The district court reviewed extensive documentation regarding the services provided by Bonafield's attorneys and awarded $9,239.62 in fees and costs as a sanction against Brooks and Heinrich. The district court limited attorney fees awarded for pursuing sanctions because of an agreement between Bonafield's attorneys and Healthy Returns[1] that capped legal fees for seeking sanctions at $1000:

While greater fees were incurred, the principal difference is going to lie in my limitation of attorney fees for enforcement of the sanction. The most Ms. Bonafield could be liable for under the agreement between [Bonafield's attorneys] and Healthy Returns is $1,000, and thus, I feel compelled to limit the recovery to this figure.

It appears the district court considered itself legally bound to limit the fees awarded because of the fee agreement. We hold that it was not so constrained. See Blanchard v. Bergeron, 489 U.S. 87, 93, 109 S. Ct. 939, 944 (1989) (concluding a pre-existing contingent fee agreement was helpful in determining reasonableness but not dispositive in the calculation of a fee award); see also S.B. Foot Tanning Co. v. Piotrowski, ___ N.W.2d ___ (Minn. App. Oct. 1, 1996) (holding fee agreement not dispositive in calculating attorney fee award). We remand to the district court for a determination of reasonable attorney fees incurred in seeking sanctions.
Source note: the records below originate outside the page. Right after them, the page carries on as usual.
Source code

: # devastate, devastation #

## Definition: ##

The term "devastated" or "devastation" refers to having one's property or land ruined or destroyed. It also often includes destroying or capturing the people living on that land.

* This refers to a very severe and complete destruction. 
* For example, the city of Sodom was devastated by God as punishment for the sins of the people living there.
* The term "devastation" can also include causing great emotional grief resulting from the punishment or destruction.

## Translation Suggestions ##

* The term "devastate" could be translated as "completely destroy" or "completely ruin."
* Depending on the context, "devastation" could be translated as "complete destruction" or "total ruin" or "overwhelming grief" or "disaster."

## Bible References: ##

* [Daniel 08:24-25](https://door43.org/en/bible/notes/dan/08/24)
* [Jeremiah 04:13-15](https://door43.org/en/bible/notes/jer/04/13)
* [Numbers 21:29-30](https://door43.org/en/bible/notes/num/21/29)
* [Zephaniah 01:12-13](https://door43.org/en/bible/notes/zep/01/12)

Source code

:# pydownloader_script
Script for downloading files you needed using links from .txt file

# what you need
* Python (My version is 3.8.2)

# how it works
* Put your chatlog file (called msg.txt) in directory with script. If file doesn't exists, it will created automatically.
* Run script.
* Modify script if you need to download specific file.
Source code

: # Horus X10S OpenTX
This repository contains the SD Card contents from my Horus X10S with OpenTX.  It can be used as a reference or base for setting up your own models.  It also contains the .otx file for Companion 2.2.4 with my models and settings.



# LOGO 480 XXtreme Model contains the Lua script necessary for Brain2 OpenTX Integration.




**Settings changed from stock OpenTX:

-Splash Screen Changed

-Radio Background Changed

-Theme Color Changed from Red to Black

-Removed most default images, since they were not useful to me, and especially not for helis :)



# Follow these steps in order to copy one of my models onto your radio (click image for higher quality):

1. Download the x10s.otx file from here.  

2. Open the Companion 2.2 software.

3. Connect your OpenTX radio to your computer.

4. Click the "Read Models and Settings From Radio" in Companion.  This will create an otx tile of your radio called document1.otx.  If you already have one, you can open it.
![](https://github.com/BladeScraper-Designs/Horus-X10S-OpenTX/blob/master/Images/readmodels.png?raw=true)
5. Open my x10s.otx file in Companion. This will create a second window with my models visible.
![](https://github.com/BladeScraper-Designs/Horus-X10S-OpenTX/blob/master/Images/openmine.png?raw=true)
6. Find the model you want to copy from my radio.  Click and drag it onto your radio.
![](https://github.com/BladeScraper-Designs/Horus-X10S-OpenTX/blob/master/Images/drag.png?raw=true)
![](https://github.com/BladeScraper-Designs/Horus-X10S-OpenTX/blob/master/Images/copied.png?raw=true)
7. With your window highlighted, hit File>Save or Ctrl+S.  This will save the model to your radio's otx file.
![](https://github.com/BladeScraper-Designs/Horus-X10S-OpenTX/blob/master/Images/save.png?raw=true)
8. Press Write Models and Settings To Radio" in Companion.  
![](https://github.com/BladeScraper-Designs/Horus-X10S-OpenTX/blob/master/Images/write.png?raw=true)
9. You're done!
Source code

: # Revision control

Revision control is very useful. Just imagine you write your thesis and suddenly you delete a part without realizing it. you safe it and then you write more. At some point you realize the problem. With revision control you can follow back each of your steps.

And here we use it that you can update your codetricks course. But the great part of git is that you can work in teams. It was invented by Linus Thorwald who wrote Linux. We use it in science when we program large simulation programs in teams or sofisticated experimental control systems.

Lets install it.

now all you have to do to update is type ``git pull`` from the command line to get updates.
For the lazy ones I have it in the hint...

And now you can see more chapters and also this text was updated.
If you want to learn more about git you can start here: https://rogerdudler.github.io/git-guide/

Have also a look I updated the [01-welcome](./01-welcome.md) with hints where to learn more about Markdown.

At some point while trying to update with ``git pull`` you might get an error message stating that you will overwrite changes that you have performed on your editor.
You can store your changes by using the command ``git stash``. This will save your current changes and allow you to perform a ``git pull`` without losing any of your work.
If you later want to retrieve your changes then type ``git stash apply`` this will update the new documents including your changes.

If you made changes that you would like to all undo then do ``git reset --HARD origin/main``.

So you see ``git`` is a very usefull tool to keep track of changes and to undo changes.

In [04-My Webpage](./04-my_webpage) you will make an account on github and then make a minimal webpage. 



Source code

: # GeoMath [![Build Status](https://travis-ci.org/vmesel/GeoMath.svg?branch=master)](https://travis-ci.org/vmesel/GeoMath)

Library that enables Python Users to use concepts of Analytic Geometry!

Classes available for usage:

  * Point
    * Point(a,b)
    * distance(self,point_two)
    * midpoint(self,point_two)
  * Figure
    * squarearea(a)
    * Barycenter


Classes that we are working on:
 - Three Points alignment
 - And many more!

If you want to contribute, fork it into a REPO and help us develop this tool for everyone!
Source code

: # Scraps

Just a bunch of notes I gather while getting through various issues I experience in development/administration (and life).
Because of the evidentiary hearings already held on this issue, we do not anticipate a need for an additional hearing to make this determination, but we leave that to the district court's discretion.

4. Attorney fees for appeal.

Bonafield claims she is entitled to attorney fees and costs under rule 11 and section 549.21 for responding to this appeal. Such a request is "beyond the scope or intent of Rule 11." Uselman, 464 N.W.2d at 145. And although appellants' arguments on appeal did not prevail, they cannot fairly be characterized as frivolous. We therefore decline to grant Bonafield's request for fees and costs.

Affirmed in part, reversed in part, and remanded.

[ ]1Through her counsel, who initially represented all defendants in Brooks's suit, Bonafield represented to the district court that (1) she did not have the means to pay an attorney to seek sanctions and (2) the president of Healthy Returns agreed to pay Bonafield's attorneys a maximum of $1000 to seek sanctions, hoping that an award would be used to reimburse Healthy Returns for legal expenses it paid on Bonafield's behalf while the parties were conducting a joint defense.